Além da estatura abaixo da média, a condição pode fazer com que a criança demore mais para andar ou falar

Uma das principais causas de nanismo desproporcional é a acondroplasia, uma doença genética rara e que afeta o crescimento linear dos ossos. A suspeita diagnóstica pode ser feita através de exame de imagem e confirmada ainda na gestação, através de exame molecular fetal. Entretanto, por não existir uma cura, o tratamento consiste em controlar os sintomas que aparecem ainda na infância, para que o paciente tenha uma qualidade de vida melhor.

“A mutação no gene FGFR3 é o responsável pelo crescimento não linear dos ossos, pois faz com que o organismo envie constantemente sinais para diminuir a velocidade de crescimento ósseo, gerando desproporcionalidade entre os membros e o tronco, levando a diversas dificuldades na vida cotidiana. Além de poder atrasar alguns marcos do desenvolvimento infantil”, explica o endo pediatra Dr. Paulo Solberg.

Durante o crescimento, uma criança passa por diferentes etapas do desenvolvimento motor, cognitivo, comportamental e da linguagem. Enquanto as crianças sem acondroplasia normalmente começam a caminhar com um ano de idade, as que tem acondroplasia podem levar um pouco mais de tempo, entre 18 e 24 meses, para dar os primeiros passos. O atraso no desenvolvimento das capacidades motoras grosseiras das crianças com acondroplasia acontece pela junção de três fatores: tônus muscular baixo; cabeça maior e membros e pescoço curtos. Além disso, esses fatores colaboram para o aparecimento da cifose toracolombar, uma curvatura excessiva localizada na região entre a região lombar e o tórax. Dessa forma, é importante que os pais evitem usar carrinhos tipo guarda-chuva, pois pode piorar a cifose, e que os pacientes tenham um acompanhamento constante de ortopedistas e fisioterapeutas.
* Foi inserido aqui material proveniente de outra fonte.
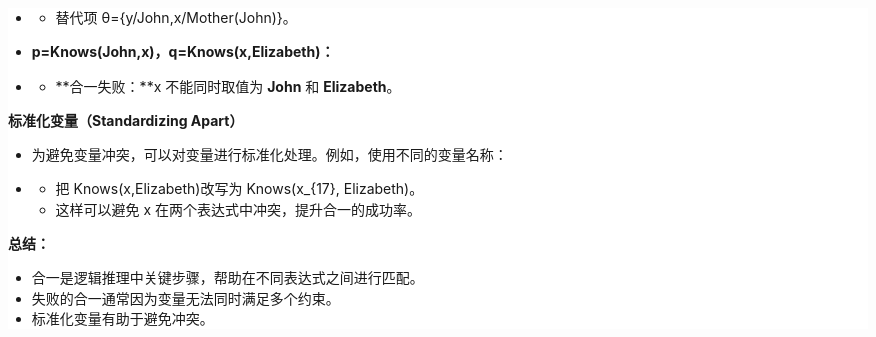 - - 替代项 θ={y/John,x/Mother(John)}。

- **p=Knows(John,x)，q=Knows(x,Elizabeth)：**

- - **合一失败：**x 不能同时取值为 **John** 和 **Elizabeth**。

**标准化变量（Standardizing Apart）**

- 为避免变量冲突，可以对变量进行标准化处理。例如，使用不同的变量名称：

- - 把 Knows(x,Elizabeth)改写为 Knows(x_{17}, Elizabeth)。
  - 这样可以避免 x 在两个表达式中冲突，提升合一的成功率。

**总结：**

- 合一是逻辑推理中关键步骤，帮助在不同表达式之间进行匹配。
- 失败的合一通常因为变量无法同时满足多个约束。
- 标准化变量有助于避免冲突。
Outro sintoma que pode ser observado é o atraso na fala, que ocorre com 20% das crianças com acondroplasia e, normalmente, está relacionado às constantes infecções no ouvido que podem até mesmo levar à perda da audição. Dessa forma, é importante que os responsáveis estejam atentos aos sinais, pois caso seja observado um atraso considerável, é indicado que a criança realize terapia de fala.

“Recomenda-se que o indivíduo com acondroplasia tenha um constante acompanhamento multidisciplinar, pois além da estatura muito afetada, diferentes regiões do corpo podem ter complicações, como a diminuição da audição e consequente atraso na fala e uma possível necessidade de cirurgia para retirar as adenoides e amígdalas. Entretanto, com o manejo correto, é possível controlar ou até mesmo diminuir os impactos dessa condição, permitindo que a pessoa desenvolva atividades sociais e profissionais sem interrupções para tratamentos médicos complementares”, completa Solberg.
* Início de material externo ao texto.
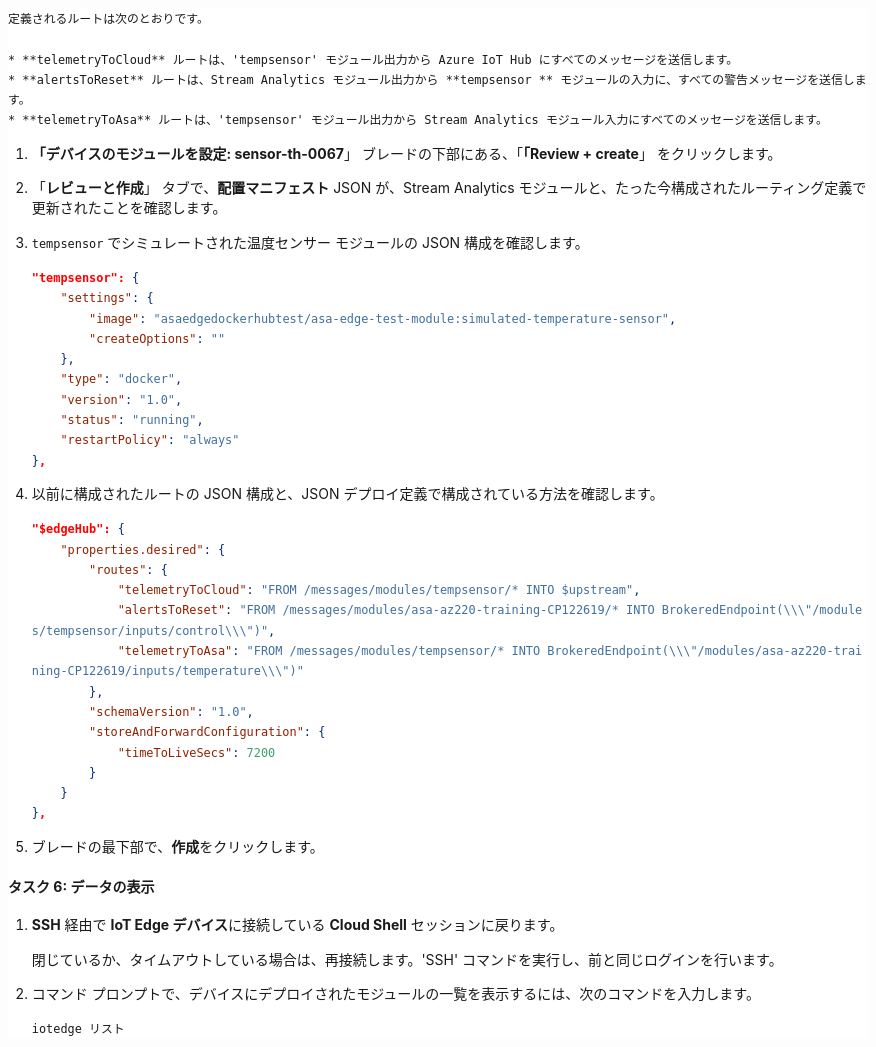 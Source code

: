     定義されるルートは次のとおりです。

    * **telemetryToCloud** ルートは、'tempsensor' モジュール出力から Azure IoT Hub にすべてのメッセージを送信します。
    * **alertsToReset** ルートは、Stream Analytics モジュール出力から **tempsensor ** モジュールの入力に、すべての警告メッセージを送信します。
    * **telemetryToAsa** ルートは、'tempsensor' モジュール出力から Stream Analytics モジュール入力にすべてのメッセージを送信します。

1. **「デバイスのモジュールを設定: sensor-th-0067**」 ブレードの下部にある、「**「Review + create**」 をクリックします。

1. 「**レビューと作成**」 タブで、**配置マニフェスト** JSON が、Stream Analytics モジュールと、たった今構成されたルーティング定義で更新されたことを確認します。

1. `tempsensor` でシミュレートされた温度センサー モジュールの JSON 構成を確認します。

    ```json
    "tempsensor": {
        "settings": {
            "image": "asaedgedockerhubtest/asa-edge-test-module:simulated-temperature-sensor",
            "createOptions": ""
        },
        "type": "docker",
        "version": "1.0",
        "status": "running",
        "restartPolicy": "always"
    },
    ```

1. 以前に構成されたルートの JSON 構成と、JSON デプロイ定義で構成されている方法を確認します。

    ```json
    "$edgeHub": {
        "properties.desired": {
            "routes": {
                "telemetryToCloud": "FROM /messages/modules/tempsensor/* INTO $upstream",
                "alertsToReset": "FROM /messages/modules/asa-az220-training-CP122619/* INTO BrokeredEndpoint(\\\"/modules/tempsensor/inputs/control\\\")",
                "telemetryToAsa": "FROM /messages/modules/tempsensor/* INTO BrokeredEndpoint(\\\"/modules/asa-az220-training-CP122619/inputs/temperature\\\")"
            },
            "schemaVersion": "1.0",
            "storeAndForwardConfiguration": {
                "timeToLiveSecs": 7200
            }
        }
    },
    ```

1. ブレードの最下部で、**作成**をクリックします。

#### タスク 6: データの表示

1. **SSH** 経由で **IoT Edge デバイス**に接続している **Cloud Shell** セッションに戻ります。

    閉じているか、タイムアウトしている場合は、再接続します。'SSH' コマンドを実行し、前と同じログインを行います。

1. コマンド プロンプトで、デバイスにデプロイされたモジュールの一覧を表示するには、次のコマンドを入力します。

    ```bash
    iotedge リスト
    ```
Saiba mais sobre acondroplasia:

A incidência da acondroplasia é de 1 a cada 25.000 crianças nascidas. Se apenas um dos pais for portador da condição, a probabilidade de o filho também nascer com acondroplasia é de 50%. Entretanto, 80% dos casos são de mutações novas, totalmente ao acaso, ou seja, provenientes de pais que possuem estatura mediana. A suspeita diagnóstica pode ser feita antes mesmo do nascimento, por volta da trigésima semana de gestação com ultrassonografias, medindo os ossos do feto. A confirmação diagnóstica geralmente é feita após o nascimento.
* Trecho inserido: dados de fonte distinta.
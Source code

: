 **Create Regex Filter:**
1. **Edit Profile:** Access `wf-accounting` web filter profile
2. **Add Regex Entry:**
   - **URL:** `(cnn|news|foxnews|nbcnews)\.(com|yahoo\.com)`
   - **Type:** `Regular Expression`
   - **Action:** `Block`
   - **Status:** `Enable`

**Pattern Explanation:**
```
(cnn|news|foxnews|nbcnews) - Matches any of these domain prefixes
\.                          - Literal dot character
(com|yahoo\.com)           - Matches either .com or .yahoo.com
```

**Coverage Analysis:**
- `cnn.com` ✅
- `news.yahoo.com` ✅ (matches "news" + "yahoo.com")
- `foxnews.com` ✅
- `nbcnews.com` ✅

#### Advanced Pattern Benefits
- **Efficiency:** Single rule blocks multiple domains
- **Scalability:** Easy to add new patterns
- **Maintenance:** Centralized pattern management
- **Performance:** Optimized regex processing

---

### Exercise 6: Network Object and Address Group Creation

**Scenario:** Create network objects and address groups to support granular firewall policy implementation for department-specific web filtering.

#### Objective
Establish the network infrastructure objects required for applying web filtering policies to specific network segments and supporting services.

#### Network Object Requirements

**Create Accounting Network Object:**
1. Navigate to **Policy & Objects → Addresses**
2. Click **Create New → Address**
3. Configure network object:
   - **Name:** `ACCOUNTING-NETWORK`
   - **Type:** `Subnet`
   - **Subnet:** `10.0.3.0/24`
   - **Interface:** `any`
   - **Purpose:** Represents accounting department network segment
Durante toda a vida, as pessoas com acondroplasia podem lidar com complicações, como: infecções de ouvido e de seios da face de repetição, apneia do sono; cifose; pernas arqueadas; rigidez dos cotovelos; dores nas costas e nas pernas; obesidade; pressão arterial elevada e doença cardíaca. Durante a infância, há também uma preocupação maior com problemas respiratórios e com a hidrocefalia, um acúmulo de líquido no cérebro, que em casos raros é necessário passar por cirurgia.